-- Opening Marker --
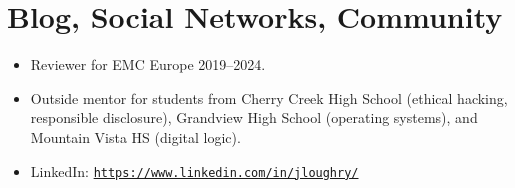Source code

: \section*{Blog, Social Networks, Community}
\vspace{-3mm}

\begin{itemize}
    \item Reviewer for EMC Europe 2019--2024.\vspace{-3mm}
    \item Outside mentor for students from Cherry Creek High School
        (ethical hacking, responsible disclosure), Grandview High School
        (operating systems), and Mountain Vista HS (digital logic).\vspace{-3mm}
    \item LinkedIn:
        \href{https://www.linkedin.com/in/jloughry/}{\nolinkurl{https://www.linkedin.com/in/jloughry/}}
\end{itemize}


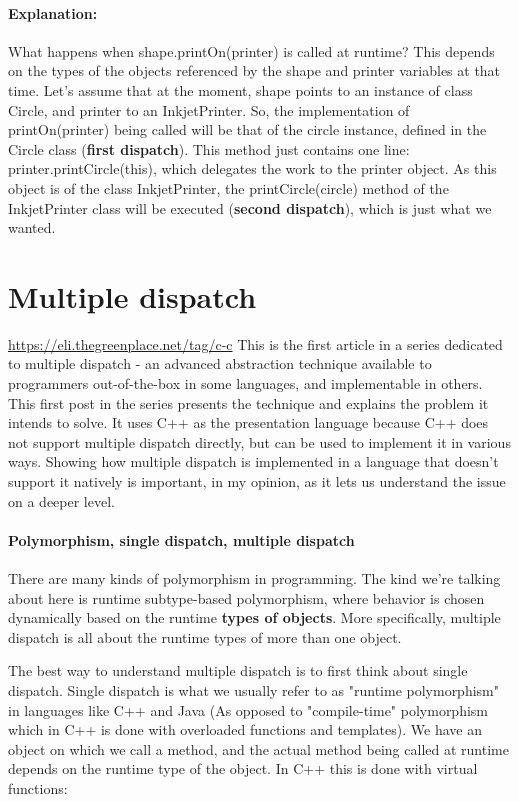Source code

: \documentclass{book}
\begin{document}
\paragraph{Explanation:}
What happens when shape.printOn(printer) is called at runtime? This depends on the types of the objects referenced by the shape and printer variables at that time.
Let's assume that at the moment, shape points to an instance of class Circle, and printer to an InkjetPrinter.
So, the implementation of printOn(printer) being called will be that of the circle instance, defined in the Circle class (\textbf{first dispatch}).
This method just contains one line: printer.printCircle(this), which delegates the work to the printer object.
As this object is of the class InkjetPrinter, the printCircle(circle) method of the InkjetPrinter class will be executed (\textbf{second dispatch}), which is just what we wanted. 

\section{Multiple dispatch}\label{multid}
\url{https://eli.thegreenplace.net/tag/c-c}
This is the first article in a series dedicated to multiple dispatch - an advanced abstraction technique available to programmers out-of-the-box in some languages, and implementable in others.
This first post in the series presents the technique and explains the problem it intends to solve.
It uses C++ as the presentation language because C++ does not support multiple dispatch directly, but can be used to implement it in various ways.
Showing how multiple dispatch is implemented in a language that doesn't support it natively is important, in my opinion, as it lets us understand the issue on a deeper level.

\paragraph{Polymorphism, single dispatch, multiple dispatch}

There are many kinds of polymorphism in programming. 
The kind we're talking about here is runtime subtype-based polymorphism, where behavior is chosen dynamically based on the runtime \textbf{types of objects}.
More specifically, multiple dispatch is all about the runtime types of more than one object.

The best way to understand multiple dispatch is to first think about single dispatch.
Single dispatch is what we usually refer to as "runtime polymorphism" in languages like C++ and Java (As opposed to "compile-time" polymorphism which in C++ 
is done with overloaded functions and templates).
We have an object on which we call a method, and the actual method being called at runtime depends on the runtime type of the object.
In C++ this is done with virtual functions:
\end{document}
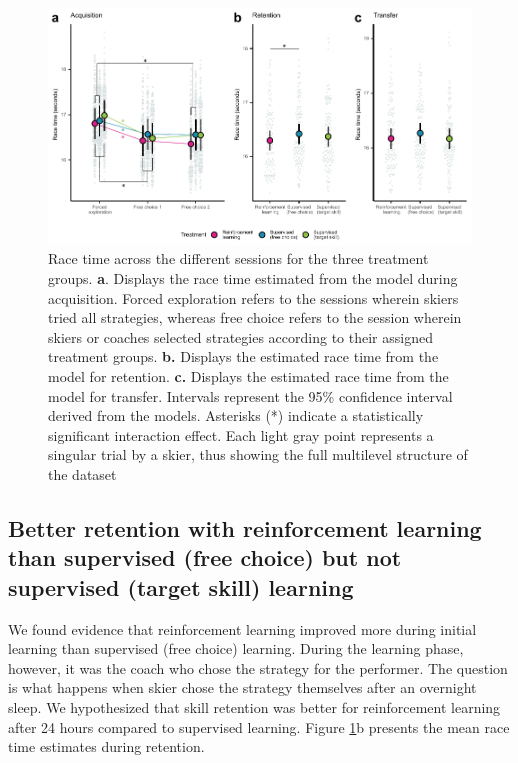 \documentclass[pdflatex,sn-mathphys-num]{sn-jnl}%
\theoremstyle{thmstyleone}%
\theoremstyle{thmstyletwo}%
\theoremstyle{thmstylethree}%
\begin{document}
\begin{figure}[H]
\centering
\includegraphics{figures/figure_racingtimes_2.pdf}
\caption{Race time across the different sessions for the three treatment groups. \textbf{a}. Displays the race time estimated from the model during acquisition. Forced exploration refers to the sessions wherein skiers tried all strategies, whereas free choice refers to the session wherein skiers or coaches selected strategies according to their assigned treatment groups. \textbf{b.} Displays the estimated race time from the model for retention. \textbf{c.} Displays the estimated race time from the model for transfer. Intervals represent the 95\% confidence interval derived from the models. Asterisks (*) indicate a statistically significant interaction effect. Each light gray point represents a singular trial by a skier, thus showing the full multilevel structure of the dataset}
\label{fig: racetime}
\end{figure}




\subsection{Better retention with reinforcement learning than supervised (free choice) but not supervised (target skill) learning} \label{result_racetime_retentipon}
We found evidence that reinforcement learning improved more during initial learning than supervised (free choice) learning. During the learning phase, however, it was the coach who chose the strategy for the performer. The question is what happens when skier chose the strategy themselves after an overnight sleep. We hypothesized that skill retention was better for reinforcement learning after 24 hours compared to supervised learning. Figure \ref{fig: racetime}b presents the mean race time estimates during retention.
\end{document}
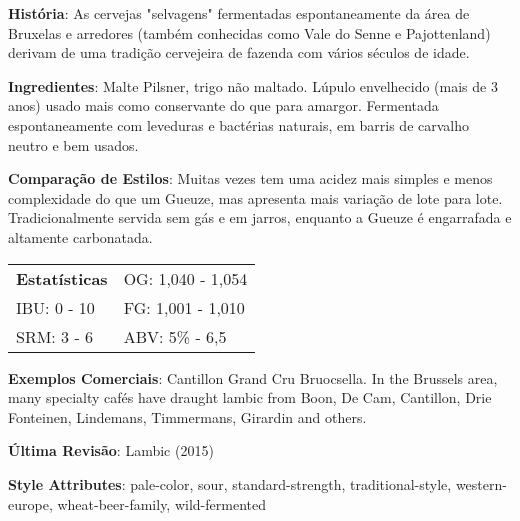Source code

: \textbf{História}: As cervejas "selvagens" fermentadas espontaneamente da área de Bruxelas e arredores (também conhecidas como Vale do Senne e Pajottenland) derivam de uma tradição cervejeira de fazenda com vários séculos de idade.

\textbf{Ingredientes}: Malte Pilsner, trigo não maltado. Lúpulo envelhecido (mais de 3 anos) usado mais como conservante do que para amargor. Fermentada espontaneamente com leveduras e bactérias naturais, em barris de carvalho neutro e bem usados.

\textbf{Comparação de Estilos}: Muitas vezes tem uma acidez mais simples e menos complexidade do que um Gueuze, mas apresenta mais variação de lote para lote. Tradicionalmente servida sem gás e em jarros, enquanto a Gueuze é engarrafada e altamente carbonatada.

\begin{tabular}{@{}p{35mm}p{35mm}@{}}
  \textbf{Estatísticas} & OG: 1,040 - 1,054 \\
  IBU: 0 - 10  & FG: 1,001 - 1,010  \\
  SRM: 3 - 6  & ABV: 5\% - 6,5%
\end{tabular}

\textbf{Exemplos Comerciais}: Cantillon Grand Cru Bruocsella. In the Brussels area, many specialty cafés have draught lambic from Boon, De Cam, Cantillon, Drie Fonteinen, Lindemans, Timmermans, Girardin and others.

\textbf{Última Revisão}: Lambic (2015)

\textbf{Style Attributes}: pale-color, sour, standard-strength, traditional-style, western-europe, wheat-beer-family, wild-fermented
-- Closing Marker --
» PROBLEM DESCRIPTION:
What lines in the records contain the word "functions"? Return each one.

» SOLVED EXERCISE:
is done with overloaded functions and templates).
In C++ this is done with virtual functions:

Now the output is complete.